Andy Green andy at openmoko.com
Thu Apr 17 17:22:26 CEST 2008

On Thursday 17 April 2008 04:03:51 pm Harald Welte wrote:
> Hi Andy!
> Since 2.6.25 was released today, I am about to give the patch submission
> to the mainline kernel another round.  I really want to get the core
> patches for GTA01 and possibly also GTA02 into the kernel this time
> (pcf50606/pcf50633, machine support for gta01/gta02, backlight driver,
> led, etc.)  while keeping the more controversial stuff like fiq for a
> bit later to increase the probability that the 2.6.27 will at least boot
> on the systems.

Wah well this is an unexpected nice surprise!  I just upleveled the tracking 
thing to 2.6.25 official here earlier.

Felipe Balbi is also looking at doing some work on getting it upstream, I cc 

> I'm not too worried about a minor bug here or there still in the code,
> since we can get bugfixes in at any later point, too.
> So what I'd like to do is to manually review every individual patch, do
> another checkpatch.pl round, and then submit it like I did before.
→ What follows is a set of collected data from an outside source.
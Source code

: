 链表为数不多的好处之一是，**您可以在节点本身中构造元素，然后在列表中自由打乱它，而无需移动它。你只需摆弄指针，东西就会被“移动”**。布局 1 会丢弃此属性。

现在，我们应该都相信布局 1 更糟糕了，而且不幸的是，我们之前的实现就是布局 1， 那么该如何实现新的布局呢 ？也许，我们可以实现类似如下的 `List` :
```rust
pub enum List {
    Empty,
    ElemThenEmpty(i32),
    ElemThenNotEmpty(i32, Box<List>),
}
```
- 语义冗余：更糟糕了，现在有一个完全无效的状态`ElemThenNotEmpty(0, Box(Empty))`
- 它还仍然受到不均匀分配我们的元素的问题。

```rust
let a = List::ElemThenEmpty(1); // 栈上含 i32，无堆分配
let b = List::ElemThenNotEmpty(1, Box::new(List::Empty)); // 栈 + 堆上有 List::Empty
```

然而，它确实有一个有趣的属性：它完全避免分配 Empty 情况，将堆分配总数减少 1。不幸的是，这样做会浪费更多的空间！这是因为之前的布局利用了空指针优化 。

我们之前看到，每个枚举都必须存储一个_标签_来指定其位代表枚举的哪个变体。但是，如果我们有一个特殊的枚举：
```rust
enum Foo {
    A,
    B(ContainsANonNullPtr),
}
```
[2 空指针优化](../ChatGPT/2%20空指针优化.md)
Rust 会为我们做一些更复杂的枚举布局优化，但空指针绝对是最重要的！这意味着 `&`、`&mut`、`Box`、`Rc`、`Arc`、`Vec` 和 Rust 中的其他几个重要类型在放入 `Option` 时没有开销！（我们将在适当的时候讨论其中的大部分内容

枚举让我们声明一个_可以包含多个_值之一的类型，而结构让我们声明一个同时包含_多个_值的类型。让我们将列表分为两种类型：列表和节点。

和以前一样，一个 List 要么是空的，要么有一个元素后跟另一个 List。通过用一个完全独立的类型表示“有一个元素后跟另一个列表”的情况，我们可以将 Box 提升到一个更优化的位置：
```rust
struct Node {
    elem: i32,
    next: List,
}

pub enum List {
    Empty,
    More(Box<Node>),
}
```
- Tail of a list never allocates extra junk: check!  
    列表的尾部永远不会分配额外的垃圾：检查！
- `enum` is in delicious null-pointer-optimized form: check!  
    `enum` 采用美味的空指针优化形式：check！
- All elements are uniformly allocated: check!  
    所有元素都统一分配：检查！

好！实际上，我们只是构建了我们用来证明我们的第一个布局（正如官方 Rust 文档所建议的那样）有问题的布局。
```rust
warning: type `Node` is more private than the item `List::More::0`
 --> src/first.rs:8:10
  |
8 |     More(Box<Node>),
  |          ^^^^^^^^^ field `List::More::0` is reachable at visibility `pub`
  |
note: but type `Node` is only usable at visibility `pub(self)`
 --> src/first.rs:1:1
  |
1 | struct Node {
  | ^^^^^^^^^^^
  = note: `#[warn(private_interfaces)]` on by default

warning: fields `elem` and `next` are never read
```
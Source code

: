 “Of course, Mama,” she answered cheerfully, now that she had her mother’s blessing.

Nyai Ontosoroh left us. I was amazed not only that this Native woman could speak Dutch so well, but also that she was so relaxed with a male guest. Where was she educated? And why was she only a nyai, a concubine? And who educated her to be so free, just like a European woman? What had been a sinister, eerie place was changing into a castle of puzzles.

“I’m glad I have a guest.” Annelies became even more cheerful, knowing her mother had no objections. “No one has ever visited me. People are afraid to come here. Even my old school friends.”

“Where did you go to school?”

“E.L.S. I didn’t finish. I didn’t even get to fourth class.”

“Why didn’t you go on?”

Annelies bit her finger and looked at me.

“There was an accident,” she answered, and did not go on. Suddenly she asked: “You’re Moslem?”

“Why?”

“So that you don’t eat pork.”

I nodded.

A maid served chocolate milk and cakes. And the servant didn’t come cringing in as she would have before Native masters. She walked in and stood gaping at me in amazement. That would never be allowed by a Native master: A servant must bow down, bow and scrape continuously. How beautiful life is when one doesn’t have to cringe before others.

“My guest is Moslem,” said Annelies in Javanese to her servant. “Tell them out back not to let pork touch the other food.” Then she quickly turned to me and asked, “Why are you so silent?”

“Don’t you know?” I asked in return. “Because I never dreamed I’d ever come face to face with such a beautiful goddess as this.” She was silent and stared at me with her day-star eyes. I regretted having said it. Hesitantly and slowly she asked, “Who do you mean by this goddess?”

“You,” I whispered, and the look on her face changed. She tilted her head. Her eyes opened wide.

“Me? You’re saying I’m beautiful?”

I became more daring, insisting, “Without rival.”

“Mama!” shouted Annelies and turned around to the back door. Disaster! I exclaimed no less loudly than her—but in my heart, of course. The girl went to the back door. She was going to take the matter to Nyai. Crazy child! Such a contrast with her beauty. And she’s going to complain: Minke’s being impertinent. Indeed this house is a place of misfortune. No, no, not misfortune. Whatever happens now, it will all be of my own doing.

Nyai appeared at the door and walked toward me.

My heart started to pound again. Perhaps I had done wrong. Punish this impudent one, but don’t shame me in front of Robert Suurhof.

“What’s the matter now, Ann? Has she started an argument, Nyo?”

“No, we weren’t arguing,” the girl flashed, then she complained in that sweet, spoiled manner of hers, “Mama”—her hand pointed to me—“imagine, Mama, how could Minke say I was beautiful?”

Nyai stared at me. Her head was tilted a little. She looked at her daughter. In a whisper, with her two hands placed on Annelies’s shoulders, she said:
> However, since SVN is no longer in use, I am facing the problem that the
> individual commits are visible in the mokopatches-tracking tree, but
> - correct me if I'm wrong - that your stgit tree is private and not
> public.

Well, there is no problem with privacy of trees, I blow my actual stgit 
branches up on to git wholesale with every update.  The only things I have 
kicking around that aren't visible are Cesar's cpufreq patches which are in 
the my stack but above what is actually applied.  Other than that, my stgit 
branches are actually exactly public in git.

> So what I'll probably be doing is to once again extract the patches from
> the mokopatches-tracking into something like a quilt series and then
> submit that.
> Do you see any more optimal workflow?

Hum.  I wish I understood more about advanced use of git but I don't.

The workflow in what we discuss is really dictated by what you need to achieve 
to succeed to pass things upstream, less by our side I think.

One way to come at it is that we don't react to your changes until we find 
them coming in from upstream, then we are insulated from any interative 
process about changes -> NAK change it to this -> more changes -> ACK, we 
only see what was ACKed and deal with breakage then -- it's a stone cold fact 
then because it actually is upstream.

I wonder if maybe Felipe and yourself could cooperate to reduce the workload, 
and then if it can be done in a git branch to ease that.  For example, if 
upstream are going to talk about regulator API for pcf50606/33 then this is a 
bit chunk of work.

So I don't have much of a better idea :-)  Hey but this is good news all 
around I think, thanks for considering this effort.